- Born: August 29, 1964 (age 62) Zweibrücken, Germany
- Education: University of Manitoba (Ph.D., 1991)
- Known for: Anxiety Disorders and Pain
- Awards: 2014 Donald O. Hebb Award; Saskatchewan Order of Merit (2020); Officer of the Order of Canada (2022);
- Scientific career
- Fields: Clinical psychology
- Workplaces: University of Regina
- Thesis: Panic attacks, anxiety sensitivity and cardiac awareness (1991)
- Doctoral advisor: Lorna Sandler

= Gordon J. G. Asmundson =

Canadian psychologist

Gordon John Glenn Asmundson (born August 29, 1964) is a Canadian psychologist and professor of psychology at the University of Regina. Asmundson is recognized for his research on anxiety, chronic pain, and posttraumatic stress, as well as for his recent work on the psychology of pandemics.

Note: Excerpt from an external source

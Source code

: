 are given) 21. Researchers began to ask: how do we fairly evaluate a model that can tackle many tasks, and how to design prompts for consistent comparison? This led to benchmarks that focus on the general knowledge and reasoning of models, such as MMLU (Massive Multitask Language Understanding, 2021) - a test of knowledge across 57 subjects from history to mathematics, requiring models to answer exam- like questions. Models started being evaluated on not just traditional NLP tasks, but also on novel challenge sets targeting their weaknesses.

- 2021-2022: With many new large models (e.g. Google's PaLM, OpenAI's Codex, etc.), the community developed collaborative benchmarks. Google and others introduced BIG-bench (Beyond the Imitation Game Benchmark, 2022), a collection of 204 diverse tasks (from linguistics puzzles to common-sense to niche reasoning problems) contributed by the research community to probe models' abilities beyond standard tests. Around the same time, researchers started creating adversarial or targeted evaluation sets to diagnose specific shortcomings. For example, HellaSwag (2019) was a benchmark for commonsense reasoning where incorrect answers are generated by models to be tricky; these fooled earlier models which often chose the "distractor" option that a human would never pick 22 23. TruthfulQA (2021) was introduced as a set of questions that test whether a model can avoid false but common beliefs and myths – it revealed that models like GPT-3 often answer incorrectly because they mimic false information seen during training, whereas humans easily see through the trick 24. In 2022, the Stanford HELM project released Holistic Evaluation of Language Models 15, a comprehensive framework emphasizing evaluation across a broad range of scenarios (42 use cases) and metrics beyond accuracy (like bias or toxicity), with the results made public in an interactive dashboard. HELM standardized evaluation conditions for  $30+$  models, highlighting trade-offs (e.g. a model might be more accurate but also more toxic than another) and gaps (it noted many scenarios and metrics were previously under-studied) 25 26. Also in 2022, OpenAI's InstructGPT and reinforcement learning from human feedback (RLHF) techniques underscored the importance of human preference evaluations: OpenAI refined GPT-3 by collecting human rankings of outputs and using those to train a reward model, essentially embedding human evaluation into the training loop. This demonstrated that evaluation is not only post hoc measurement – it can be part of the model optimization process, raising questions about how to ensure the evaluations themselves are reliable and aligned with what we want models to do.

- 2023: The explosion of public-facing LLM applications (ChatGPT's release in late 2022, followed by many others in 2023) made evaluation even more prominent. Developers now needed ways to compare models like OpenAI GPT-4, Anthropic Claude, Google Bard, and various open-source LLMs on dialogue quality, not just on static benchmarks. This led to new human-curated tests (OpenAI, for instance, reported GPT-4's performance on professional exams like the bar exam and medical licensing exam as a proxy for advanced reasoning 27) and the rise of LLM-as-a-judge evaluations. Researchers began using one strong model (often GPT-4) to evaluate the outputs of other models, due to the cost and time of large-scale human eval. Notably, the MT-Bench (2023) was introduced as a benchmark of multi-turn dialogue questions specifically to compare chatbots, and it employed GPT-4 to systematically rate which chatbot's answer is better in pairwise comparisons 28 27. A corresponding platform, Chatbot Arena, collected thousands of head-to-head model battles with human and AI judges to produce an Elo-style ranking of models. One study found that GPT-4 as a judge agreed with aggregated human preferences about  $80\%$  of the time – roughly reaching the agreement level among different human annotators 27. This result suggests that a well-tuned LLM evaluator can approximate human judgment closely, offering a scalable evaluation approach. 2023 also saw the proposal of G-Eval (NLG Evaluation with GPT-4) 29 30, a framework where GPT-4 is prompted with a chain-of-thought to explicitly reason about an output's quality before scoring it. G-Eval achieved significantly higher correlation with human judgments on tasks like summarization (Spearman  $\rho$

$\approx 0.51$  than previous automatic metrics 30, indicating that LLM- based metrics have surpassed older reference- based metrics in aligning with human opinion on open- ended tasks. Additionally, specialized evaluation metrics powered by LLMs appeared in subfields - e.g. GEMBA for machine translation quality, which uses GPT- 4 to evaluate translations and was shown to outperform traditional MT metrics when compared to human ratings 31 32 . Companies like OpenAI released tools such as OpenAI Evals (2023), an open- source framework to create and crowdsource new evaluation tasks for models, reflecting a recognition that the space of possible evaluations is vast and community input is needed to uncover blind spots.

==Early life and education==
Asmundson was born in August 1964 in Zweibrücken, Germany. He spent his childhood living on several Canadian military bases with his parents and two older siblings. Upon the completion of his Honours degree in psychology, he completed his Masters and Doctoral studies at the University of Manitoba under the supervision of Lorna Sandler and G. Ron Norton. His post-doctorate years were completed under the supervision of Murray Stein and John Walker. Throughout his graduate and post-doctorate studies he learned from his mentors the importance of concise writing.

==Career==
In 2002, he began his first academic post at the university of Regina, where he remains today as the head of the Anxiety and Illness Behaviours Laboratory and the Psychology of Pandemics Network and maintains a small clinical practice.

Asmundson has published over 400 peer-reviewed journal articles, 73 book chapters, and 9 books. In addition to numerous awards received over the course of his career, Asmundson was inducted as a Fellow of the Royal Society of Canada (2009) – as well as the Canadian Psychological Association Donald O. Hebb Award for Distinguished Contributions to Psychology as a Science (2014), the Canadian Pain Society Distinguished Career Award (2018), the Saskatchewan Order of Merit (2020) and the Order of Canada as an Officer (2022). His graduate students are also regular recipients of prestigious awards, and five have received the CIHR Brain Star Award in the past several years.

==Areas of research==

Recently, he has contributed to a growing body of literature regarding COVID-19-related distress; having developed a measure of COVID-19-related distress, and identifying the psychological impacts of COVID-19 among the general population.

His research has focused on anxiety disorders, traumatic stress and pain.

==Works==

- Asmundson, G. J. G. (In Press). Comprehensive Clinical Psychology, 2nd Edition. Elsevier.
- Asmundson, G. J. G., & Afifi, T. O. (2019). Adverse childhood experiences (ACEs): Using evidence to advance research, practice, policy and prevention. Academic Press.
- Asmundson, G.J. G., Norton, G. R., & Stein, M.B. (2002). Clinical research: A practical guide. Sage.
- Asmundson, G. J. G. & Taylor, S. (2005). It's not all in your head: How worrying about your health could be making you sick and what you can do about it. New York: Guilford.
- Asmundson, G. J. G., Taylor, S., & Cox, B. J. (eds.) (2001). Health anxiety: Clinical and research perspectives on hypochondriasis and related disorders. John Wiley & Sons.
- Asmundson, G. J. G., Vlaeyen, J. W. S., & Crombez, G. (eds.) (2004). Understanding and treating fear of pain. Oxford University Press.
- Hofmann, S., & Asmundson, G. J. G. (eds.) (2017). The science of cognitive behavioral therapy. Academic Press.
- McKay, D., Abramowitz, J. S., Taylor, S., & Asmundson, G. J. G. (2009). Current perspectives on the anxiety disorders: Implications for DSM-V and beyond. New York: Springer.
- Taylor, S. & Asmundson, G. J. G. (2004). Treating health anxiety: A cognitive-behavioral approach. New York: Guilford.
- Asmundson, G. J. (2015). "The village that helped me face fear: Reflections on the training and early career experiences of the 2014 Donald O. Hebb Award recipient". Canadian Psychology, 56(1), 29.